Within the entries that follow, show each line where the word "cuidado" occurs.
--- STORED DATA ---
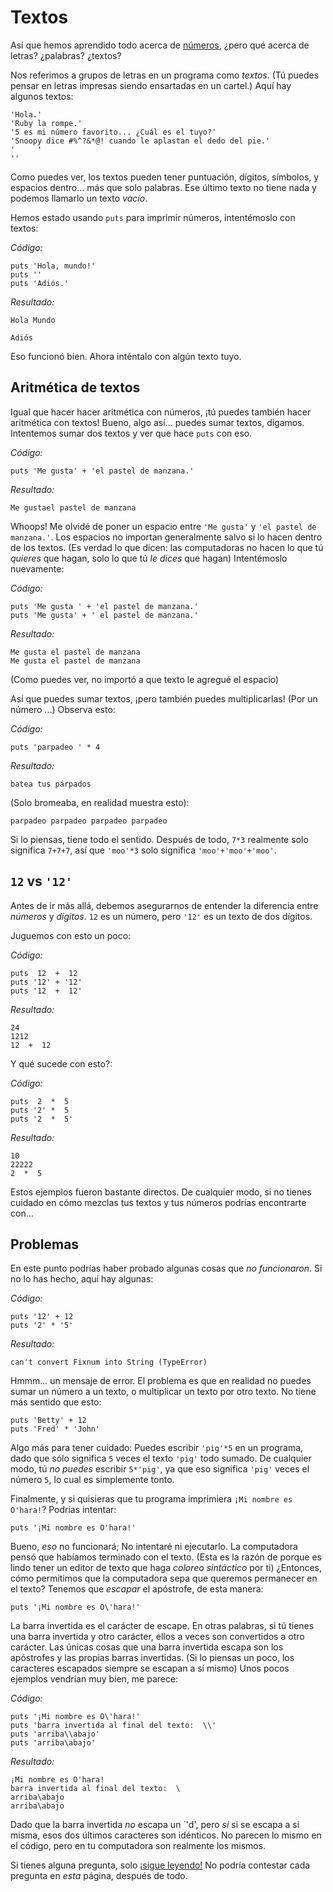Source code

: # Textos

Así que hemos aprendido todo acerca de 
<a href="/capitulos/01-numeros.markdown">números</a>,
¿pero qué acerca de letras?  ¿palabras?  ¿textos?

Nos referimos a grupos de letras en un programa como <dfn>textos</dfn>.  (Tú puedes
pensar en letras impresas siendo ensartadas en un cartel.)
Aquí hay algunos textos:

    'Hola.'
    'Ruby la rompe.'
    '5 es mi número favorito... ¿Cuál es el tuyo?'
    'Snoopy dice #%^?&*@! cuando le aplastan el dedo del pie.'
    '     '
    ''

Como puedes ver, los textos pueden tener puntuación, dígitos, símbolos, 
y espacios dentro... más que solo palabras. Ese último texto 
no tiene nada y podemos llamarlo un texto <dfn>vacío</dfn>. 

Hemos estado usando `puts` para imprimir números, intentémoslo con textos:

*Código:*

    puts 'Hola, mundo!'
    puts ''
    puts 'Adiós.'

*Resultado:*

    Hola Mundo

    Adiós

Eso funcionó bien. Ahora inténtalo con algún texto tuyo. 

## Aritmética de textos

Igual que hacer hacer aritmética con números, ¡tú puedes también hacer
aritmética con textos! Bueno, algo así... puedes sumar textos, digamos. 
Intentemos sumar dos textos y ver que hace 
`puts` con eso. 

*Código:*

    puts 'Me gusta' + 'el pastel de manzana.'

*Resultado:*

    Me gustael pastel de manzana

Whoops! Me olvidé de poner un espacio entre `'Me gusta'` y `'el pastel de manzana.'`.
Los espacios no importan generalmente salvo si lo hacen dentro de los textos. 
(Es verdad lo que dicen: las computadoras no hacen lo que tú <em>quieres</em>
que hagan, solo lo que tú <em>le dices</em>  que hagan) Intentémoslo nuevamente:

*Código:*

    puts 'Me gusta ' + 'el pastel de manzana.'
    puts 'Me gusta' + ' el pastel de manzana.'

*Resultado:*

    Me gusta el pastel de manzana
    Me gusta el pastel de manzana

(Como puedes ver, no importó a que texto le agregué el espacio)

Así que puedes sumar textos, ¡pero también puedes multiplicarlas!
(Por un número ...) Observa esto:

*Código:*

    puts 'parpadeo ' * 4

*Resultado:*

    batea tus párpados

(Solo bromeaba, en realidad muestra esto):

    parpadeo parpadeo parpadeo parpadeo

Si lo piensas, tiene todo el sentido. Después de todo, 
`7*3` realmente solo significa `7+7+7`, así que `'moo'*3` solo
significa `'moo'+'moo'+'moo'`.

## `12` vs `'12'`

Antes de ir más allá, debemos asegurarnos de entender la
diferencia entre <em>números</em> y <em>dígitos</em>.
`12` es un número, pero `'12'` es un texto de dos dígitos.

Juguemos con esto un poco:

*Código:*

    puts  12  +  12
    puts '12' + '12'
    puts '12  +  12'

*Resultado:*

    24
    1212
    12  +  12

Y qué sucede con esto?:

*Código:*

    puts  2  *  5
    puts '2' *  5
    puts '2  *  5'

*Resultado:*

    10
    22222
    2  *  5

Estos ejemplos fueron bastante directos. De cualquier modo, si no tienes
cuidado en cómo mezclas tus textos y tus números podrías encontrarte con...

## Problemas

En este punto podrías haber probado algunas cosas que
<em>no funcionaron</em>. Si no lo has hecho, aquí hay algunas:

*Código:*

    puts '12' + 12
    puts '2' * '5'

*Resultado:*

    can't convert Fixnum into String (TypeError)

Hmmm... un mensaje de error.  El problema es que en realidad
no puedes sumar un número a un texto, o multiplicar 
un texto por otro texto. No tiene más sentido que esto:

    puts 'Betty' + 12
    puts 'Fred' * 'John'

Algo más para tener cuidado: Puedes escribir `'pig'*5` en un programa,
dado que sólo significa `5` veces el texto `'pig'` todo 
sumado. De cualquier modo, 
tú <em>no puedes</em> escribir `5*'pig'`, ya que eso significa `'pig'`
veces el número `5`, lo cual es simplemente tonto.

Finalmente, y si quisieras que tu programa imprimiera
`¡Mi nombre es O'hara!`?  Podrías intentar:

    puts '¡Mi nombre es O'hara!'

Bueno, <em>eso</em> no funcionará; No intentaré ni ejecutarlo.
La computadora pensó que habíamos terminado con el texto. 
(Esta es la razón de porque es lindo tener un editor de 
texto que haga <dfn>coloreo sintáctico</dfn> por ti)
¿Entonces, cómo permitimos que la computadora sepa que
queremos permanecer en el texto? Tenemos que <dfn>escapar</dfn>
el apóstrofe, de esta manera:

    puts '¡Mi nombre es O\'hara!'

La barra invertida es el carácter de escape. En otras palabras, 
si tú tienes una barra invertida y otro carácter, ellos a veces son
convertidos a otro carácter. Las únicas cosas que una barra invertida
escapa son los apóstrofes y las propias barras invertidas. (Si lo 
piensas un poco, los caracteres escapados siempre se escapan a sí mismo)
Unos pocos ejemplos vendrían muy bien, me parece:

*Código:*

    puts '¡Mi nombre es O\'hara!'
    puts 'barra invertida al final del texto:  \\'
    puts 'arriba\\abajo'
    puts 'arriba\abajo'

*Resultado:*

    ¡Mi nombre es O'hara!
    barra invertida al final del texto:  \
    arriba\abajo
    arriba\abajo

Dado que la barra invertida <em>no</em> escapa un `'d',
pero <em>si</em> si se escapa a si misma, esos dos últimos caracteres
son idénticos. No parecen lo mismo en el código, pero en tu computadora
son realmente los mismos. 

Si tienes alguna pregunta, solo <a href="/capitulos/03-variables.md">¡sigue leyendo!</a>
No podría contestar cada pregunta en <em>esta</em> página, después de todo.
---
RESPONSE FOR THIS EXERCISE –
cuidado en cómo mezclas tus textos y tus números podrías encontrarte con...
Algo más para tener cuidado: Puedes escribir `'pig'*5` en un programa,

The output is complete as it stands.